Autism spectrum disorder (ASD) is a developmental disability that can cause persistent deficits in social communication, behavior, and development. The effect of ASD differs from individual to individual, thus it is considered a spectrum disorder. Early screening and intervention are essential for improving outcomes. However, primary care providers’ screening rates remain low even though the diagnosis of ASD is possible in children who are 2 years old or younger. On average, children are 4 years or older at the time of diagnosis. The purpose of this project was to provide primary care providers with the tools needed to screen for ASD at well-child visits and to provide a list of resources for local ASD services. The second purpose was to form an alliance with the North Dakota Department of Health for the purpose of producing and distributing the toolkit to healthcare providers statewide. The ASD toolkit includes an ASD screening algorithm, M-CHAT-R and a local resource guide. At the Autism Spectrum Disorder Task Force’s business meeting on August 20, 2018, seventeen members listened to a presentation about the project. Following the presentation, members provider verbal input and feedback about the project; however, members did not return the survey about the toolkit. That task force verbally offered support to move forward with the toolkit project. A second survey requested feedback from primary care providers about the effectiveness and utility of the ASD toolkit.
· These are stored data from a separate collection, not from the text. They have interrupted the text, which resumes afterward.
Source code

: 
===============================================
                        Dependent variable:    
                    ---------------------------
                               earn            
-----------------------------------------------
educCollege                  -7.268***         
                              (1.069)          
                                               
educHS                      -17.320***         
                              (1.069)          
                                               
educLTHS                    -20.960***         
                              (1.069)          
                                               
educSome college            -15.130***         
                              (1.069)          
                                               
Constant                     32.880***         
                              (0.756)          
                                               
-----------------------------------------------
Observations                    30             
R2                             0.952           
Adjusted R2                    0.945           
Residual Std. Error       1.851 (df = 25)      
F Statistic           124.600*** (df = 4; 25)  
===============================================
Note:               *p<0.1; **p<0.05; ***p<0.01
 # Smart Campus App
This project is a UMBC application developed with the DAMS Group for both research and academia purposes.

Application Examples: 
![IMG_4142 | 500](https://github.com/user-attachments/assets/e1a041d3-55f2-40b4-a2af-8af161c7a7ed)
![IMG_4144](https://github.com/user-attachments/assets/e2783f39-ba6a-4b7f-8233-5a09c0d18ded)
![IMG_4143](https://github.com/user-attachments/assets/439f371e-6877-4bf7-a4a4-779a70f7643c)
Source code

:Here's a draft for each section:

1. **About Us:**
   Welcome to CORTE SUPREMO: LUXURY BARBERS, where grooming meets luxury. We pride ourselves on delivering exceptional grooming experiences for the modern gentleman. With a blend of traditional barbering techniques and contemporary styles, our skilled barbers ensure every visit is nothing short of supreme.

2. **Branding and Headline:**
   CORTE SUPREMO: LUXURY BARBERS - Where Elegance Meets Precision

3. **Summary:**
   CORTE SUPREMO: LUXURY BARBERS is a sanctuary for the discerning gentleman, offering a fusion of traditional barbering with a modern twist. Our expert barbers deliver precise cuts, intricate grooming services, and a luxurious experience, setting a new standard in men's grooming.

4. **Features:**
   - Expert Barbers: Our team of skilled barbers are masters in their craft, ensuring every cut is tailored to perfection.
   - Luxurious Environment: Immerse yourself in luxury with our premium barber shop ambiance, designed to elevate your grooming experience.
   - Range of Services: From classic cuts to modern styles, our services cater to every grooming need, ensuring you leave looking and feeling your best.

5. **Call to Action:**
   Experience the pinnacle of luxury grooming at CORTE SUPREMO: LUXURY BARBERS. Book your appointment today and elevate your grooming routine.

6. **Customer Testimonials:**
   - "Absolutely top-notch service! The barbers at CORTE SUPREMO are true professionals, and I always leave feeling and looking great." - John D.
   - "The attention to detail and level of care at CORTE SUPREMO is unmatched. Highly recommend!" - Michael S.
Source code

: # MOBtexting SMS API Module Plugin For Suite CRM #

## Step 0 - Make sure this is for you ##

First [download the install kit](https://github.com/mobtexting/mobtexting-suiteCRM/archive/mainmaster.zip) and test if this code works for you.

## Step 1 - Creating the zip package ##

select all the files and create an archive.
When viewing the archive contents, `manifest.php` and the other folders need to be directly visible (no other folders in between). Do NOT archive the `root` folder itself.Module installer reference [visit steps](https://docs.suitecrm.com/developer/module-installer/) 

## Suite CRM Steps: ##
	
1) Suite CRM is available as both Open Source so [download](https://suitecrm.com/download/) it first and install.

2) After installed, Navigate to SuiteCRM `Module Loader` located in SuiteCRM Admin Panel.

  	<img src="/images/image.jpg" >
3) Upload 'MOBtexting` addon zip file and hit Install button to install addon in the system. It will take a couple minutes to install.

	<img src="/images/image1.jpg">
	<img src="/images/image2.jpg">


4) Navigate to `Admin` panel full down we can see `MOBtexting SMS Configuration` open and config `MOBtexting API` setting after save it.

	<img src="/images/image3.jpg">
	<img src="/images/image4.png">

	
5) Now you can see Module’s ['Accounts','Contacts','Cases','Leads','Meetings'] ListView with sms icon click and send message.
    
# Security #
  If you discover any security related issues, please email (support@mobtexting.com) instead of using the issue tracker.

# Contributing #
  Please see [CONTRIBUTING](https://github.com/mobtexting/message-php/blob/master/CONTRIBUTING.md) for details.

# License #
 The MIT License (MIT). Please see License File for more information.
The small return rate, N=10, was disappointing and not sufficient for generalized results. However, provider respondents showed an interest in ASD education, and that the toolkit would useful in practice. Future research should include a larger population working in primary care in urban and rural settings. Data obtained after the providers had the opportunity to use the toolkit in practice would allow for analysis of the toolkit’s usefulness. Instead of only surveying providers prior to toolkit use, in the future, provider surveys conducted after 3, 6, and 12 months of toolkit use in practice are recommended.